To do:
Work through the data and say how many lines contain "other". The number alone is the answer.

(Plain-text document sources)
----------

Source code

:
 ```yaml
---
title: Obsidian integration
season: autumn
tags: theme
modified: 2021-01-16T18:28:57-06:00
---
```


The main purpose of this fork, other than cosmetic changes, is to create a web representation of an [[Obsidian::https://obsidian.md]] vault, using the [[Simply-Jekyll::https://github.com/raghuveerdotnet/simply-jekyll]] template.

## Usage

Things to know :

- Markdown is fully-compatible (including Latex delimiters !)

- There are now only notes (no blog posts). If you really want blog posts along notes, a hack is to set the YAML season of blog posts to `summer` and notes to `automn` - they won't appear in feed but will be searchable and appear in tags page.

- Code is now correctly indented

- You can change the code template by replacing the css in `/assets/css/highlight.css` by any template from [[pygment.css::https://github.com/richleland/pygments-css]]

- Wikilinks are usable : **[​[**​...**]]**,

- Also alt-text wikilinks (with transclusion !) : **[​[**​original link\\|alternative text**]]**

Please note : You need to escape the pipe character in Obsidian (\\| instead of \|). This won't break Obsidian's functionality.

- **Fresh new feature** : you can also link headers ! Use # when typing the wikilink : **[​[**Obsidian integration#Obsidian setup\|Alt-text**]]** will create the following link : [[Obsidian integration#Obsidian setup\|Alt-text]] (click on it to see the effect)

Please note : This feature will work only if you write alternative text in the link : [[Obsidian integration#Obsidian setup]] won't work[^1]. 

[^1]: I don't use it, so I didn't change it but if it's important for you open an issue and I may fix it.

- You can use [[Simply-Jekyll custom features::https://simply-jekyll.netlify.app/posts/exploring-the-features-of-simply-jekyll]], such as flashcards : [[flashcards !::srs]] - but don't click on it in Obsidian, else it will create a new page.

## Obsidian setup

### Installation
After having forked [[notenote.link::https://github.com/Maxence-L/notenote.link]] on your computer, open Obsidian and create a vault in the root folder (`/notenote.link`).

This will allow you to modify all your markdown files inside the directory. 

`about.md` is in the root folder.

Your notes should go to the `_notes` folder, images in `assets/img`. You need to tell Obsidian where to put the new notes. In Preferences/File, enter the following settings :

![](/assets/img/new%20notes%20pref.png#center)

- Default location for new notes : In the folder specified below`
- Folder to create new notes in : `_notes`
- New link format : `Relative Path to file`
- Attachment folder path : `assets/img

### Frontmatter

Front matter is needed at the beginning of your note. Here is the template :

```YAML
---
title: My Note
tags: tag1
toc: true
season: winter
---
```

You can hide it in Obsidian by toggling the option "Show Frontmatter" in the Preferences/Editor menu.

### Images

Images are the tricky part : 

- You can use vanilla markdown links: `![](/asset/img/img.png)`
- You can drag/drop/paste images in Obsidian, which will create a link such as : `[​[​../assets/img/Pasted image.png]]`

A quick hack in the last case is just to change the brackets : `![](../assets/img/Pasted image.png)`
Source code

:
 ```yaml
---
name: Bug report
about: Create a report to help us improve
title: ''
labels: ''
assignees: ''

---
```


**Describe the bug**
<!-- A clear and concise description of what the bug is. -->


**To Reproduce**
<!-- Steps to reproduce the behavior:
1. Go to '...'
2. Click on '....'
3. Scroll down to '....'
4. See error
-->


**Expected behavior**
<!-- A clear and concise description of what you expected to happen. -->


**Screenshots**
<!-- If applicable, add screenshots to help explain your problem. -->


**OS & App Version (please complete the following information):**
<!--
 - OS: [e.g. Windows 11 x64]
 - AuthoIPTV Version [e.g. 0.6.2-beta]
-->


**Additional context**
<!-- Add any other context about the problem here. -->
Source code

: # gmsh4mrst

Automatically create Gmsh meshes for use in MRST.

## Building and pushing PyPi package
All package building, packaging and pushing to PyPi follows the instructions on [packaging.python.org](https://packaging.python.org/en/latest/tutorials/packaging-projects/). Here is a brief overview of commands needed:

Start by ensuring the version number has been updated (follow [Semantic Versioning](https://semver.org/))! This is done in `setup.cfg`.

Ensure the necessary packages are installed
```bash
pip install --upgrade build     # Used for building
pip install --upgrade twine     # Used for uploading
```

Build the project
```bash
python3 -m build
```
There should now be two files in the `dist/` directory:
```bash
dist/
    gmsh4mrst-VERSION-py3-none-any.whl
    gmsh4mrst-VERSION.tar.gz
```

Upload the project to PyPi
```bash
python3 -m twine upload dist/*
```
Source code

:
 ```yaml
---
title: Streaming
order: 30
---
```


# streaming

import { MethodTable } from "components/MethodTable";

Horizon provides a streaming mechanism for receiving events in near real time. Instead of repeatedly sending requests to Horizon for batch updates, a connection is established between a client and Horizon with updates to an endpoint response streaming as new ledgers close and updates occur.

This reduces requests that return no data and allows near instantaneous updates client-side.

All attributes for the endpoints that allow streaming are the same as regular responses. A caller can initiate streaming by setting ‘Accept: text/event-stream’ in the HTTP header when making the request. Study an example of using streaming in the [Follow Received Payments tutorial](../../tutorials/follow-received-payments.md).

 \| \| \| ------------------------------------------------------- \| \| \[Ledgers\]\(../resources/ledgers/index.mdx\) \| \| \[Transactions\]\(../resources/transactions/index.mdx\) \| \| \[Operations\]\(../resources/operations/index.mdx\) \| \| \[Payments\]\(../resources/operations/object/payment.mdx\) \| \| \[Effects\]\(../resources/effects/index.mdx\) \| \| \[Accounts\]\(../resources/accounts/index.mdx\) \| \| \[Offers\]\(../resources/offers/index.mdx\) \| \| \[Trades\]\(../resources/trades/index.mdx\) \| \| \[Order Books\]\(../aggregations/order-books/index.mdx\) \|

----------

Solution to this exercise:
2